Brief: Extract all lines in the data that contain the word "SmartContract".

Material for this exercise:
———

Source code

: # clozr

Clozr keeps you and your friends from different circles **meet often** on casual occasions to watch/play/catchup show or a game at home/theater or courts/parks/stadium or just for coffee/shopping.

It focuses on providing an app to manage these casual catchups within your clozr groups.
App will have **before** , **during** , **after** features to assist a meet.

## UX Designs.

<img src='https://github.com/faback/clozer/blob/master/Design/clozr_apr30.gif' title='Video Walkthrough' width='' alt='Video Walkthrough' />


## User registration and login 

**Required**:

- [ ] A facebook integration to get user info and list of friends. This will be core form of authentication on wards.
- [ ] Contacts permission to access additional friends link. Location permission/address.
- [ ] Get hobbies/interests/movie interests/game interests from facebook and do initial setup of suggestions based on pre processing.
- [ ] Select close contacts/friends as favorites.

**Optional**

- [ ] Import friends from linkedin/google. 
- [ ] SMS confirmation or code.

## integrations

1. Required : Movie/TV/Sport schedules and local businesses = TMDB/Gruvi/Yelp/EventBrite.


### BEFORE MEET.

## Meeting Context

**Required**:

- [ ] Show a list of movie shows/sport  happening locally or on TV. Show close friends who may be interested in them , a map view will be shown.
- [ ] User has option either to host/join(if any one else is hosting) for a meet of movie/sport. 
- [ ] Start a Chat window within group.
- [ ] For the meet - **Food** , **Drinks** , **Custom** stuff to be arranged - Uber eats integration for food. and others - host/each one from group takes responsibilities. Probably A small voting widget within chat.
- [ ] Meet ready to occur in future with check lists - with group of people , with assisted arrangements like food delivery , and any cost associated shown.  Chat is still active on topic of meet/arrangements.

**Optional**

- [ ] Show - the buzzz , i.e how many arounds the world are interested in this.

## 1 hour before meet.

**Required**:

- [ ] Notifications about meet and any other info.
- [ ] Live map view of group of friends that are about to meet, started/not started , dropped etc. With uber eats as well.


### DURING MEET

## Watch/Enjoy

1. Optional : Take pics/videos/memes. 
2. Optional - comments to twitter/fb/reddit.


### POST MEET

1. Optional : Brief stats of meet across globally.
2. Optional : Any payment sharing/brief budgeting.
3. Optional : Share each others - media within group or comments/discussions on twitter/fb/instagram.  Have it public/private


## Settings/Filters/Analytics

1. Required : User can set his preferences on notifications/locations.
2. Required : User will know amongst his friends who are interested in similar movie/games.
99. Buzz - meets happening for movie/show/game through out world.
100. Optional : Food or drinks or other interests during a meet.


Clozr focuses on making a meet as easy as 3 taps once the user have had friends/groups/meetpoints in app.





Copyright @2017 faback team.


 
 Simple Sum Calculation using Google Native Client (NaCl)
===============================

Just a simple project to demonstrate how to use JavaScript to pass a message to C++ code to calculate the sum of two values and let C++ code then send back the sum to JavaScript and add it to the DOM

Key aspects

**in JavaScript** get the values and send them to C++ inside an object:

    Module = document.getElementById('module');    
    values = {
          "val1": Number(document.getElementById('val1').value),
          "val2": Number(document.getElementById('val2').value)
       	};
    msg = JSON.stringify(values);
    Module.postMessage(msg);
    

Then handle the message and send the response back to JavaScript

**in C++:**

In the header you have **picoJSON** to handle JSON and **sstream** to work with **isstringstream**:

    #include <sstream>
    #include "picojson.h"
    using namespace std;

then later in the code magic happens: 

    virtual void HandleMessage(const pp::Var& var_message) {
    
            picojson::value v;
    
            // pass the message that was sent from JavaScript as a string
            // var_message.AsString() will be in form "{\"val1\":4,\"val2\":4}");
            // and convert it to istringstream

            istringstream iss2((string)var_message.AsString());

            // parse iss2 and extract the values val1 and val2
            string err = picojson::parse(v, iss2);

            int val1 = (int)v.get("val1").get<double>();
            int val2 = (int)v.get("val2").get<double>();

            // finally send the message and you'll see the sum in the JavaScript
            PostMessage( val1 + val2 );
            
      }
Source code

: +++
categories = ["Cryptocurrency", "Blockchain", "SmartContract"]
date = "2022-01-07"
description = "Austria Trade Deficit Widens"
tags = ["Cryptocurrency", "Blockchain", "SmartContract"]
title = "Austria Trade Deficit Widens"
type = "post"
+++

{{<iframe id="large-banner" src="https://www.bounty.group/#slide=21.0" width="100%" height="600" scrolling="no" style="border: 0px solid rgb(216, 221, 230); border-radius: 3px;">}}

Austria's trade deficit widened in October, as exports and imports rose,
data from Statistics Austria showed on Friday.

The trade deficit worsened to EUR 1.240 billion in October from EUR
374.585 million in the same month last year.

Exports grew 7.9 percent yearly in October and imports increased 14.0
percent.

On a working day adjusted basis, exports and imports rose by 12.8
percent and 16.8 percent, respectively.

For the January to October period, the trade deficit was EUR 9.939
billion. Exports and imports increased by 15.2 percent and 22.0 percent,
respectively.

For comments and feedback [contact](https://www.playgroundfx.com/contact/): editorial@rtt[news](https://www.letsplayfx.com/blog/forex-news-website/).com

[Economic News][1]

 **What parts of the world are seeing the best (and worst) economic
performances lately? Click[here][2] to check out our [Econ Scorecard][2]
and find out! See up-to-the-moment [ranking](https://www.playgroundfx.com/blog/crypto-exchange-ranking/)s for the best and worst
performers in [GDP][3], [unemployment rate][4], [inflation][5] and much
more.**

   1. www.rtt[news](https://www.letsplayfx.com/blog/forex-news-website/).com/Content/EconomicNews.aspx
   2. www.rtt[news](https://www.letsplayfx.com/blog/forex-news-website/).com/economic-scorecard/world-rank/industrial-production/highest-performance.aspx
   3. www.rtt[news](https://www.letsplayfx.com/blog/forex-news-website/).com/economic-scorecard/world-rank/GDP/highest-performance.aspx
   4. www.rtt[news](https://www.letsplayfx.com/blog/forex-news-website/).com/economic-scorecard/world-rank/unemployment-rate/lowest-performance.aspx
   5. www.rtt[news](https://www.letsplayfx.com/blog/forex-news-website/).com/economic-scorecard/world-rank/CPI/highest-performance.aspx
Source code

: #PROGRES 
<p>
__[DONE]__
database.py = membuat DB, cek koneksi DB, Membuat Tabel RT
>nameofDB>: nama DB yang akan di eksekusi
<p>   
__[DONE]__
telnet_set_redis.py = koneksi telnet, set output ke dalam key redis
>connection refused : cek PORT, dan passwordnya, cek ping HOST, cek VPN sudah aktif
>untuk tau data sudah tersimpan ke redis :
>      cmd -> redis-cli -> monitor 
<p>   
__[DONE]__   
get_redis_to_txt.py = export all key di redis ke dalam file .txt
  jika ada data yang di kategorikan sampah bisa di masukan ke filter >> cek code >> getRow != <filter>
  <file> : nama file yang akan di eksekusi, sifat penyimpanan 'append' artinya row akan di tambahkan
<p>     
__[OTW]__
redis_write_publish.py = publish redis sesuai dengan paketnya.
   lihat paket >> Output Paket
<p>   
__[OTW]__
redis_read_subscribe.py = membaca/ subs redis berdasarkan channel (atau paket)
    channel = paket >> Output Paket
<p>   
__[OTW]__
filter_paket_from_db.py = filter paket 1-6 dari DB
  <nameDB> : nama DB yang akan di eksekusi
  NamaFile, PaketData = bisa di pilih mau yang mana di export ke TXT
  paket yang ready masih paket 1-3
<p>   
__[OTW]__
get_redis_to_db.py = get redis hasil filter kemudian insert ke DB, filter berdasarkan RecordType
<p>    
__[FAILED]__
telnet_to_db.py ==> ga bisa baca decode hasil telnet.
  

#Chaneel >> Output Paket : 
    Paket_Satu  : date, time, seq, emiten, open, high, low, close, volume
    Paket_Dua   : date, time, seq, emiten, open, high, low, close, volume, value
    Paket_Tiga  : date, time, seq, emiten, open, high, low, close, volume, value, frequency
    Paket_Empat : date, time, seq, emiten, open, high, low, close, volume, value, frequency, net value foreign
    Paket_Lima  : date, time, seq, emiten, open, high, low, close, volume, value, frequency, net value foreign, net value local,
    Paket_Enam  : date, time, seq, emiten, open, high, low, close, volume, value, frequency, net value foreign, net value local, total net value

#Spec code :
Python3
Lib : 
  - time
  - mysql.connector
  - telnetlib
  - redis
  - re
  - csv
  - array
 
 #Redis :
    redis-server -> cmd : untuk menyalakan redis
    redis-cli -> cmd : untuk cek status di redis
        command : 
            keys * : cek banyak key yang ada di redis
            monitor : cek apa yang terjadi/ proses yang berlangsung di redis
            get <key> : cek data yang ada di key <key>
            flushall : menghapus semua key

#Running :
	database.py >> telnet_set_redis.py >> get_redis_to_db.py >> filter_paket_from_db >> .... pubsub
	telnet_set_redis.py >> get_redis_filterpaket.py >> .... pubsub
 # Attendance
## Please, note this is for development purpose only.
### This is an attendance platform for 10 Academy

———

Written response:
categories = ["Cryptocurrency", "Blockchain", "SmartContract"]
tags = ["Cryptocurrency", "Blockchain", "SmartContract"]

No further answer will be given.